Experience indicates that, once begun, a recovery of this sort tends to grow cumulatively. An increase in the amount of business that a merchant gets will make him a little readier to renew his shabby equipment and order merchandise in advance of immediate needs. An increase in the number of men employed by factories will lead to larger family purchases and so to more manufacturing. The improving state of trade will produce a more cheerful state of mind among business men, and the more cheerful state of mind will give fresh impetus to the improvement in trade. It is only a question of time when such an increase in the volume of business will turn dullness into activity. Sometimes the change is accelerated by some propitious event arising from other than business sources, for example, good harvests, or is retarded by some influence, such as political uncertainties. Left to itself, the transformation proceeds slowly but surely.
While the price level is often sagging slowly when a revival begins, the cumulative expansion in the physical volume of trade presently stops the fall and starts a rise. For, when enterprises have in sight as much business as they can handle with their existing facilities of standard efficiency, they stand out for higher prices on additional orders. This policy prevails even in the most keenly competitive trades, because additional orders can be executed only by breaking in new hands, starting old machinery, buying new equipment, or making some other change which involves increased expense. The expectation of its coming hastens the advance. Buyers are anxious to secure or to contract for large supplies while the low level of quotations continues, and the first definite signs of an upward trend of quotations brings out a sudden rush of orders.
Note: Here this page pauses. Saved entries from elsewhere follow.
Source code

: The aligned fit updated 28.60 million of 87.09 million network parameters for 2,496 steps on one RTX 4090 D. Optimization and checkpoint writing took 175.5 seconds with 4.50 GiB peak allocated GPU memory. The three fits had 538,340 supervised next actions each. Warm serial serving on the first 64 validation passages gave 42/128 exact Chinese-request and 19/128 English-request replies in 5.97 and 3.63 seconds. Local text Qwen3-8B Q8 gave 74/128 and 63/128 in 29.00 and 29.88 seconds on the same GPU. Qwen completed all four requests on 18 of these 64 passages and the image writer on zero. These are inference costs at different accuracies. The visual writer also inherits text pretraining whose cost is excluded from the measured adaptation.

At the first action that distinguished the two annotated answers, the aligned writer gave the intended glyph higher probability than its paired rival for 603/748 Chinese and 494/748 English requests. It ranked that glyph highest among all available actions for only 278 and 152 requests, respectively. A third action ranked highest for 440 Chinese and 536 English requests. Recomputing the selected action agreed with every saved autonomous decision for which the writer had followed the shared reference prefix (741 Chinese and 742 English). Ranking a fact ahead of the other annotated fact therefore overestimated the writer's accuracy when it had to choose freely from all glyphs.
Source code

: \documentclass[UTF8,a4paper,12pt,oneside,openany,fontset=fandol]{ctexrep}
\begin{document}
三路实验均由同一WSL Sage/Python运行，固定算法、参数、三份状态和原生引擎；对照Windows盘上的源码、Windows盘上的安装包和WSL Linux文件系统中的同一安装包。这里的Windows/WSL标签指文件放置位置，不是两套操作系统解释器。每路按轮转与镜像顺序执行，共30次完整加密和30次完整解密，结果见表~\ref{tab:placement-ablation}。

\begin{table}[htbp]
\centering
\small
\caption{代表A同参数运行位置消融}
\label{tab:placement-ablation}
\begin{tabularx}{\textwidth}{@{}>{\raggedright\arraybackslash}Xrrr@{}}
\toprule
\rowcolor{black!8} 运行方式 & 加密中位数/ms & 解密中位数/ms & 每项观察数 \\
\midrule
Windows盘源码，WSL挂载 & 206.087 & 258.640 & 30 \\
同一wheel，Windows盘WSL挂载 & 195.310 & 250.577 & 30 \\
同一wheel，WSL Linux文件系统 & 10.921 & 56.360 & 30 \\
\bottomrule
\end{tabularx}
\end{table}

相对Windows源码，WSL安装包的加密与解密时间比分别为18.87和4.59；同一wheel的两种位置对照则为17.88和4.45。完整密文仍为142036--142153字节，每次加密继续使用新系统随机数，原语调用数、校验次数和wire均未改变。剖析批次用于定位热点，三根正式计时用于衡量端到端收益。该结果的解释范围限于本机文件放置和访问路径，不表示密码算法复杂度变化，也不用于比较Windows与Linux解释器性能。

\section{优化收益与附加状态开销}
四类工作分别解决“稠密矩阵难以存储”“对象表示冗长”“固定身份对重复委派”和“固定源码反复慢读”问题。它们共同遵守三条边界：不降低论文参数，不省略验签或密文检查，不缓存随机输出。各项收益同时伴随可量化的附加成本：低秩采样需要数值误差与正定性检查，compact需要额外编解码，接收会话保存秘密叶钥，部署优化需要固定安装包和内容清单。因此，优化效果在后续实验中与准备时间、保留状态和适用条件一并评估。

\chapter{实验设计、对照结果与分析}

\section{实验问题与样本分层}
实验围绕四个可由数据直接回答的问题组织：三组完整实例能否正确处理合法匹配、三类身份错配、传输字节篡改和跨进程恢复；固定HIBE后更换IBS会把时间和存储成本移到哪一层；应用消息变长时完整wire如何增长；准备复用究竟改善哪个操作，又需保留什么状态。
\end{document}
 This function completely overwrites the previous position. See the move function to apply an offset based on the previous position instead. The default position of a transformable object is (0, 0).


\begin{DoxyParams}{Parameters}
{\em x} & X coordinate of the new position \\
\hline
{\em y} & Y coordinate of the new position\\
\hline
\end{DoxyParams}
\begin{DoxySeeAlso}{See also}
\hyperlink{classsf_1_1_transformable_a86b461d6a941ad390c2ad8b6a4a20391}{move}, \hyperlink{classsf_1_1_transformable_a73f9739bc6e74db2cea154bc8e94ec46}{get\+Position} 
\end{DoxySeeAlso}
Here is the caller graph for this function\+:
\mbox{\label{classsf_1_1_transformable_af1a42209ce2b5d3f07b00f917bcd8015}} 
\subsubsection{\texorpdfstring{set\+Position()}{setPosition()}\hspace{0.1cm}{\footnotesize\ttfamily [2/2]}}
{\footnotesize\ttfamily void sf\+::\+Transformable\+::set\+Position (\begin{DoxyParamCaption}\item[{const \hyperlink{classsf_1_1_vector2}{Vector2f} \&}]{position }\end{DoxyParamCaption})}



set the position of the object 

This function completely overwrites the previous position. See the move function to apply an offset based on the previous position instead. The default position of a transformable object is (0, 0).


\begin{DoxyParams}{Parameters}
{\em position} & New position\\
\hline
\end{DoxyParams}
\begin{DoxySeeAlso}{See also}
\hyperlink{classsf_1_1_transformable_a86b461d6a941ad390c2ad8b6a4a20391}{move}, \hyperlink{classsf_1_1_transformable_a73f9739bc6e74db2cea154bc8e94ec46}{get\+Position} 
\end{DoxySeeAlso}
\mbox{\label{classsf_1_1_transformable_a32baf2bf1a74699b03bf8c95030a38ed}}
Like the increase in the physical volume of business, the rise of prices spreads rapidly; for every advance of quotations puts pressure upon someone to recoup himself by making a compensatory advance in the prices of what he has to sell. The resulting changes in prices are far from even, not only as between different commodities, but also as between different parts of the system of prices. In most but not all cases, retail prices lag behind wholesale, the prices of staple consumers' behind the prices of staple producers' goods, and the prices of finished products behind the prices of raw materials. Among raw materials, the prices of mineral products reflect the changed business conditions more regularly than do the prices of raw animal, farm, or forest products. Wages rise sometimes more
promptly, but nearly always in less degree than wholesale prices; discount rates rise sometimes more slowly than commodities and sometimes more rapidly; interest rates on long loans move sluggishly in the early stages of revival, while the prices of stocks—particularly of common stocks—generally precede and exceed commodity prices on the rise. The causes of these differences in the promptness and the energy with which various classes of prices respond to the stimulus of business activity are found partly in differences of organization among the markets for commodities, labor, loans, and securities; partly in the technical circumstances affecting the relative demand for and supply of these several classes of goods; and partly in the adjusting of selling prices to changes in the aggregate of buying prices which a business enterprise pays, rather than to changes in the prices of the particular goods bought for resale.
In the great majority of enterprises, larger profits result from these divergent price fluctuations coupled with the greater physical volume of sales. For, while the prices of raw materials and of wares bought for resale usually, and the prices of bank loans often, rise faster than selling prices, the prices of labor lag far behind, and the prices which make up overhead costs are mainly stereotyped for a time by old agreements regarding salaries, leases, and bonds.
This increase of profits, combined with the prevalence of business optimism, leads to a marked expansion of investments. Of course the heavy orders for machinery, the large contracts for new construction, etc., which result, swell still further the physical volume of business and render yet stronger the forces which are driving prices upward.
Indeed, the salient characteristic of this phase of the business cycle is the cumulative working of the various processes which are converting a revival of trade into intense prosperity. Not only does every increase in the physical volume of trade cause other increases, every convert to optimism make new converts, and every advance of prices furnish an incentive for fresh advances, but the growth of trade helps to spread optimism and to raise prices, while optimism and rising prices both support each other and stimulate the growth of trade. Finally, as has just been said, the changes going forward in these three factors swell profits and encourage investments, while high profits and heavy investments react by augmenting trade, justifying optimism, and raising prices.